▶ [YOUR INSTRUCTIONS]: Each line that includes the word "capabilities" should be copied from the records.

▶ [PROVIDED RECORDS]:
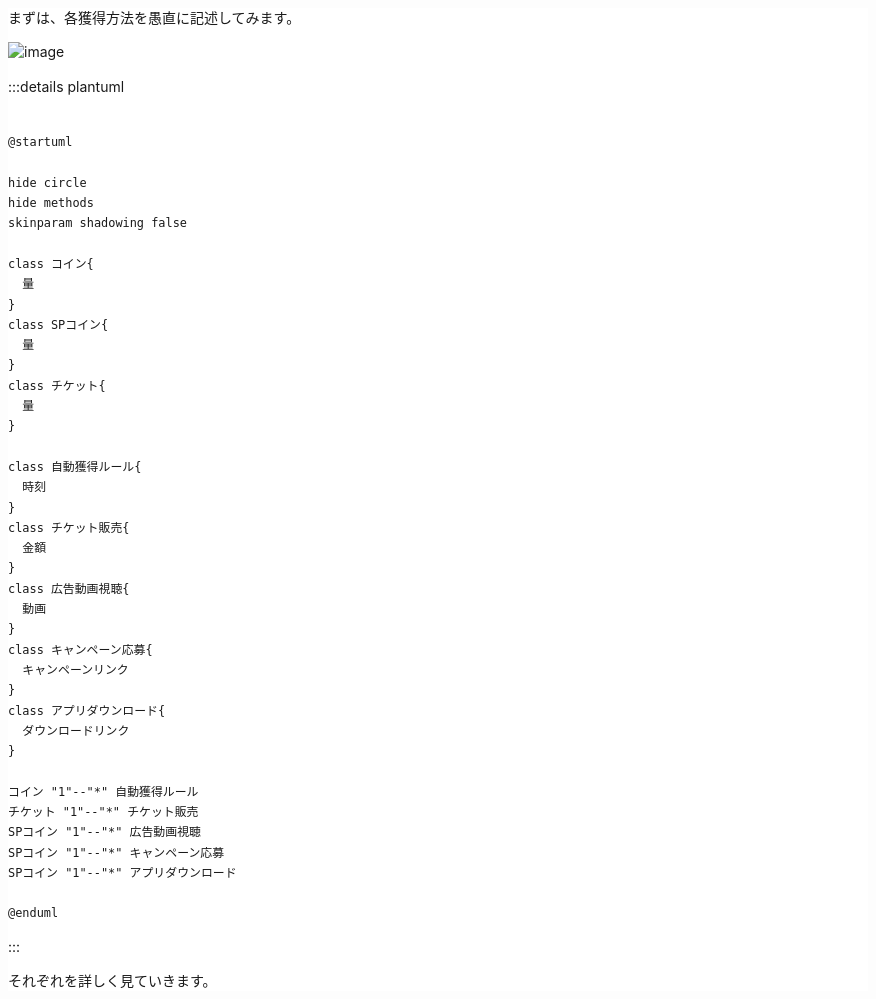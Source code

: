 まずは、各獲得方法を愚直に記述してみます。

![image][img5]

:::details plantuml

```plantuml

@startuml

hide circle
hide methods
skinparam shadowing false

class コイン{
  量
}
class SPコイン{
  量
}
class チケット{
  量
}

class 自動獲得ルール{
  時刻
}
class チケット販売{
  金額
}
class 広告動画視聴{
  動画
}
class キャンペーン応募{
  キャンペーンリンク
}
class アプリダウンロード{
  ダウンロードリンク
}

コイン "1"--"*" 自動獲得ルール
チケット "1"--"*" チケット販売
SPコイン "1"--"*" 広告動画視聴
SPコイン "1"--"*" キャンペーン応募
SPコイン "1"--"*" アプリダウンロード

@enduml

```

:::

それぞれを詳しく見ていきます。


[img1]: https://raw.githubusercontent.com/fuuki/Images/master/20201211-manga-app-modeling/1.png
[img2]: https://raw.githubusercontent.com/fuuki/Images/master/20201211-manga-app-modeling/2.png
[img3]: https://raw.githubusercontent.com/fuuki/Images/master/20201211-manga-app-modeling/3.png
[img4]: https://raw.githubusercontent.com/fuuki/Images/master/20201211-manga-app-modeling/4.png
[img5]: https://raw.githubusercontent.com/fuuki/Images/master/20201211-manga-app-modeling/5.png
[img6]: https://raw.githubusercontent.com/fuuki/Images/master/20201211-manga-app-modeling/6.png
[img7]: https://raw.githubusercontent.com/fuuki/Images/master/20201211-manga-app-modeling/7.png
[img8]: https://raw.githubusercontent.com/fuuki/Images/master/20201211-manga-app-modeling/8.png
[img9]: https://raw.githubusercontent.com/fuuki/Images/master/20201211-manga-app-modeling/9.png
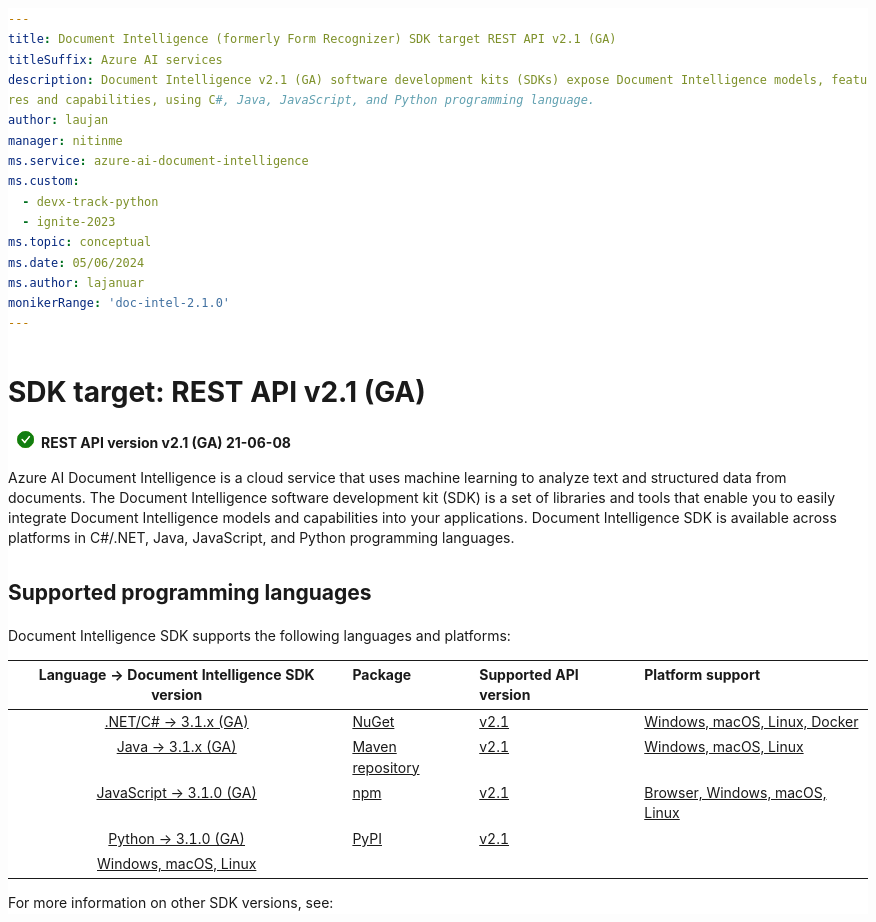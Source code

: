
 ```yaml
---
title: Document Intelligence (formerly Form Recognizer) SDK target REST API v2.1 (GA)
titleSuffix: Azure AI services
description: Document Intelligence v2.1 (GA) software development kits (SDKs) expose Document Intelligence models, features and capabilities, using C#, Java, JavaScript, and Python programming language.
author: laujan
manager: nitinme
ms.service: azure-ai-document-intelligence
ms.custom:
  - devx-track-python
  - ignite-2023
ms.topic: conceptual
ms.date: 05/06/2024
ms.author: lajanuar
monikerRange: 'doc-intel-2.1.0'
---
```








# SDK target: REST API v2.1 (GA)

![Document Intelligence checkmark](media/yes-icon.png) **REST API version v2.1 (GA) 21-06-08**

Azure AI Document Intelligence is a cloud service that uses machine learning to analyze text and structured data from documents. The Document Intelligence software development kit (SDK) is a set of libraries and tools that enable you to easily integrate Document Intelligence models and capabilities into your applications. Document Intelligence SDK is available across platforms in C#/.NET, Java, JavaScript, and Python programming languages.

## Supported programming languages

Document Intelligence SDK supports the following languages and platforms:

| Language → Document Intelligence SDK version | Package| Supported API version| Platform support |
|:----------------------:|:----------|:----------| :----------------|
| [.NET/C# → 3.1.x (GA)](/dotnet/api/azure.ai.formrecognizer?view=azure-dotnet&preserve-view=true)|[NuGet](https://www.nuget.org/packages/Azure.AI.FormRecognizer)|[v2.1](https://westus.dev.cognitive.microsoft.com/docs/services/form-recognizer-api-v2-1/operations/AnalyzeBusinessCardAsync)|[Windows, macOS, Linux, Docker](https://dotnet.microsoft.com/download)|
|[Java → 3.1.x (GA)](https://azuresdkdocs.blob.core.windows.net/$web/java/azure-ai-formrecognizer/3.1.1/index.html) |[Maven repository](https://mvnrepository.com/artifact/com.azure/azure-ai-formrecognizer/3.1.1) |[v2.1](https://westus.dev.cognitive.microsoft.com/docs/services/form-recognizer-api-v2-1/operations/AnalyzeBusinessCardAsync)|[Windows, macOS, Linux](/java/openjdk/install)|
|[JavaScript → 3.1.0 (GA)](https://azuresdkdocs.blob.core.windows.net/$web/javascript/azure-ai-form-recognizer/3.1.0/index.html)| [npm](https://www.npmjs.com/package/@azure/ai-form-recognizer/v/3.1.0)|[v2.1](https://westus.dev.cognitive.microsoft.com/docs/services/form-recognizer-api-v2-1/operations/AnalyzeBusinessCardAsync)| [Browser, Windows, macOS, Linux](https://nodejs.org/en/download/) |
|[Python → 3.1.0 (GA)](https://azuresdkdocs.blob.core.windows.net/$web/python/azure-ai-formrecognizer/3.1.0/index.html) | [PyPI](https://pypi.org/project/azure-ai-formrecognizer/3.1.0/)|[v2.1](https://westus.dev.cognitive.microsoft.com/docs/services/form-recognizer-api-v2-1/operations/AnalyzeBusinessCardAsync)
|[Windows, macOS, Linux](/azure/developer/python/configure-local-development-environment?tabs=windows%2Capt%2Ccmd#use-the-azure-cli)|

For more information on other SDK versions, see:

▶ [EXERCISE ANSWER]:
description: Document Intelligence v2.1 (GA) software development kits (SDKs) expose Document Intelligence models, features and capabilities, using C#, Java, JavaScript, and Python programming language.
Azure AI Document Intelligence is a cloud service that uses machine learning to analyze text and structured data from documents. The Document Intelligence software development kit (SDK) is a set of libraries and tools that enable you to easily integrate Document Intelligence models and capabilities into your applications. Document Intelligence SDK is available across platforms in C#/.NET, Java, JavaScript, and Python programming languages.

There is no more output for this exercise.